12話 ポリエステル
北府の軍はソンオンを追い、句章へ進軍した。城壁はさほど高くない中堅都市である。ソンオンの軍は原野の戦いで散々に打ち破られ、句章に籠るのは3千人ほどであった。
3万の兵で城を囲む。
「10倍の兵力だからと言って油断するな」
リュウロウシは将校を集めて作戦を伝えた。城壁に梯子をかけて中に侵入し、門を開ける。正攻法の城攻めである。
俺にとっては初めての城攻めである。城壁を見上げる。ソンオンの弓兵が待ち構えている。
「普通に登って行ったら射貫かれるぞ」
「何を当たり前のことを言っている。弓矢に耐えながら登るんだよ」
ボクシは事もなげにさらりと言う。
「ここは身体強化が出来るユウの出番だぞ。先頭で矢を受けてくれ」
「いやいや、そう簡単に言うなよ」
「問題ない。お前は頑丈だ」
攻城戦が始まった。何か所も梯子が掛かる。城壁の上から矢が雨のように降り注いだ。他の歩兵隊は矢に射られ、梯子から落下する者が相次いだ。追い詰められたソンオンの兵たちは必死に防戦した。

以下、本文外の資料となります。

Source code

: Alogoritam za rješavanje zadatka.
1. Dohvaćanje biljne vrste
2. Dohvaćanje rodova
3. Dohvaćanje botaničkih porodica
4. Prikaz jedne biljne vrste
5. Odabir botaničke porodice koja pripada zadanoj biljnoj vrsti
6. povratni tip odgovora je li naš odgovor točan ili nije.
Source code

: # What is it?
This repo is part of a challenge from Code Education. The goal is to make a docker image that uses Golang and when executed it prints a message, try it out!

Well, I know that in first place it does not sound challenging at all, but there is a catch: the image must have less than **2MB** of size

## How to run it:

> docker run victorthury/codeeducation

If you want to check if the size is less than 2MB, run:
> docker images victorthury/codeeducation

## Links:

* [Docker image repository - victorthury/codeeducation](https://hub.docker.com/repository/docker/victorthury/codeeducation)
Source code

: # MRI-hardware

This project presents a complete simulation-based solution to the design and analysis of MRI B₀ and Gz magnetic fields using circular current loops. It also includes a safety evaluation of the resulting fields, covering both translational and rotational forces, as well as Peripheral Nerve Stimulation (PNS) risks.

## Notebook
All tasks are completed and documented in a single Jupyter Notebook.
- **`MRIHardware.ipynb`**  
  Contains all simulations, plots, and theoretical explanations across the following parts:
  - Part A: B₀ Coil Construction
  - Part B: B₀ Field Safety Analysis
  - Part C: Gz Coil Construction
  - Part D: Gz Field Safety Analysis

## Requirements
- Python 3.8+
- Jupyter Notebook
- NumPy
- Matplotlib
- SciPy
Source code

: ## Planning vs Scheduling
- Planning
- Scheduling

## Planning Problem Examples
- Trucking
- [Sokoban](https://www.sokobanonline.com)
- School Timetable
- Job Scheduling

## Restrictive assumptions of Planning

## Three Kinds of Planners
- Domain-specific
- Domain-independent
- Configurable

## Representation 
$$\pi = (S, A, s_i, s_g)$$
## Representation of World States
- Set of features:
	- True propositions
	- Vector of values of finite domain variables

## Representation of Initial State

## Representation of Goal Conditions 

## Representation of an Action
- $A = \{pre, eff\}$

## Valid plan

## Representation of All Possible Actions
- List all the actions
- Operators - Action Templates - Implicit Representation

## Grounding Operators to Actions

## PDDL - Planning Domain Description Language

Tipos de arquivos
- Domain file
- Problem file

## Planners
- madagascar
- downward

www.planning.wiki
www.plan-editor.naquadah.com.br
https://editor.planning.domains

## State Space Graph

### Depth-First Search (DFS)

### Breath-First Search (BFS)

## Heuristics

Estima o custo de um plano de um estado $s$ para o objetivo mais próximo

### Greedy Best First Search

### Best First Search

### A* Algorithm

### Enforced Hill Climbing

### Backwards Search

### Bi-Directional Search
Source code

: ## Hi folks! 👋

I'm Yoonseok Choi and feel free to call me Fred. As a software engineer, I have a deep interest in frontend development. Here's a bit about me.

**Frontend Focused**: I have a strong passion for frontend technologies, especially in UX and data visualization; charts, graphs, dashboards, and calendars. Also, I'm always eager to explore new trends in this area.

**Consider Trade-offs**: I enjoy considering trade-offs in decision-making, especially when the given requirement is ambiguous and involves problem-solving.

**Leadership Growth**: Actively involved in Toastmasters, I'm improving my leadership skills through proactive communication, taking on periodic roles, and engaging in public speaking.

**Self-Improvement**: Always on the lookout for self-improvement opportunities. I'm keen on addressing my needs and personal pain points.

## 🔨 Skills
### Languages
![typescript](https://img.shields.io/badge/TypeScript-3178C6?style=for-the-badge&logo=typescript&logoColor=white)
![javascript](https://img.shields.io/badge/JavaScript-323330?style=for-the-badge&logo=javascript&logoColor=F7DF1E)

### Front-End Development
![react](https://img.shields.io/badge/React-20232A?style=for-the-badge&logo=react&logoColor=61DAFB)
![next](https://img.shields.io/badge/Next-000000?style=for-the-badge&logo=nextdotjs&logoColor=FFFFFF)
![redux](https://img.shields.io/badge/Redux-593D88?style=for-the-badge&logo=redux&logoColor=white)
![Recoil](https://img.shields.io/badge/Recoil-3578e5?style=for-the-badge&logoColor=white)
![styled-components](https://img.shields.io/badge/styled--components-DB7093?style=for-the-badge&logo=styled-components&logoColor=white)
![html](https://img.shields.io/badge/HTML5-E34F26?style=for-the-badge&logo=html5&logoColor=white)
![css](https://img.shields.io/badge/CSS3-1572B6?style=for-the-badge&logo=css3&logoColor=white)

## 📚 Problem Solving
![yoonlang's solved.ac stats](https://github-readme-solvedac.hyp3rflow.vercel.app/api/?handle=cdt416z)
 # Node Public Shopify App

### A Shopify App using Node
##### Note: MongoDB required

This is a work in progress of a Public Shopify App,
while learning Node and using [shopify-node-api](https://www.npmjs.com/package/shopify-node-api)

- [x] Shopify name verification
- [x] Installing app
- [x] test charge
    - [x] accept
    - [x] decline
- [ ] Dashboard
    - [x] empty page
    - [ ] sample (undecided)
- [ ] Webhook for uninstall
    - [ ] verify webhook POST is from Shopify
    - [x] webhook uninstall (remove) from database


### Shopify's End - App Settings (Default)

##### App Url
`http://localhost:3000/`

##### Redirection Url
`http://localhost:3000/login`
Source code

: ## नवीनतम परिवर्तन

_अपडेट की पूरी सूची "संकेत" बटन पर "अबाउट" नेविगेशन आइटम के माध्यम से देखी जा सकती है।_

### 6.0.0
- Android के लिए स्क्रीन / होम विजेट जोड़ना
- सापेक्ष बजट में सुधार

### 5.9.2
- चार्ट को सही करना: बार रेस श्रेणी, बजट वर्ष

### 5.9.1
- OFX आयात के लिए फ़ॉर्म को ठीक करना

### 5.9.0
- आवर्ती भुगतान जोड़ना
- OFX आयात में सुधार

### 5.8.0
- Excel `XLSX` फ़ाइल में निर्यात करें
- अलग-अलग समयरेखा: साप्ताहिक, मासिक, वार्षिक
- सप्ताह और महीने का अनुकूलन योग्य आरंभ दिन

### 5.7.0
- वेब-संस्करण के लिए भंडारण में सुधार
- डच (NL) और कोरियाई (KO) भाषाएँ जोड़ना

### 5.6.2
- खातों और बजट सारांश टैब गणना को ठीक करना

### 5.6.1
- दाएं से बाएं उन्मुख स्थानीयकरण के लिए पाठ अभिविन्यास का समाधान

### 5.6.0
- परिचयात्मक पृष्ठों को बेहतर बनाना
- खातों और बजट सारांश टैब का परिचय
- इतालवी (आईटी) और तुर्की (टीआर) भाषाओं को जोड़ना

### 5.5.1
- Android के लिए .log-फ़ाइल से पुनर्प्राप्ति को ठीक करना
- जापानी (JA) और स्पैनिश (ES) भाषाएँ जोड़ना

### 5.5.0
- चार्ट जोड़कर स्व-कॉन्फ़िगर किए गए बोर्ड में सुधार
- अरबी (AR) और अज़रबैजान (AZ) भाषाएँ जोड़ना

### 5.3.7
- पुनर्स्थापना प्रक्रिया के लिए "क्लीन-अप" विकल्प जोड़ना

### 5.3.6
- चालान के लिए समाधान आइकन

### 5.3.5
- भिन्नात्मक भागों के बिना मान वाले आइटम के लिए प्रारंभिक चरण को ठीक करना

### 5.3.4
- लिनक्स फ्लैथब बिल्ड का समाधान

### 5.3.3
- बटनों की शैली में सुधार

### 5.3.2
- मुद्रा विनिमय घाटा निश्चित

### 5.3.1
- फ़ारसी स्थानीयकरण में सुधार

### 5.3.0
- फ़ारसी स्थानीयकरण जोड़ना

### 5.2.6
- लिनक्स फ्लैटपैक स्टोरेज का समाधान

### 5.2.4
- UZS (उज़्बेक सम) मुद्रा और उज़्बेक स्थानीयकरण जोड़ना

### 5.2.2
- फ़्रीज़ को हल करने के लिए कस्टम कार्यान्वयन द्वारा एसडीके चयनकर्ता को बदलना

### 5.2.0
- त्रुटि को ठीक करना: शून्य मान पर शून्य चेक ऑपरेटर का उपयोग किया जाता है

「敵は少ない。こちらの攻撃に全て対処できるわけがない。手を緩めるな」
リュウロウシは太鼓を鳴らし続ける。城壁に掛かる梯子の数が増えていく。
「ユウ、行くぞ。俺たちの番だ」
「仕方ない。俺の後に続け」
俺は全身に力をこめると、体が鉄のように硬くなっていった。先頭で梯子を登る。
矢が来た。
弾き返す。
「化け物だ!登ってくるぞ!」
城壁のソンオンの兵たちは慌てた。ただでさえ防戦一方なのに、矢が通らない巨漢が登ってくるのだ。矢だけでなく煉瓦や石など投げつけたが、びくともしなかった。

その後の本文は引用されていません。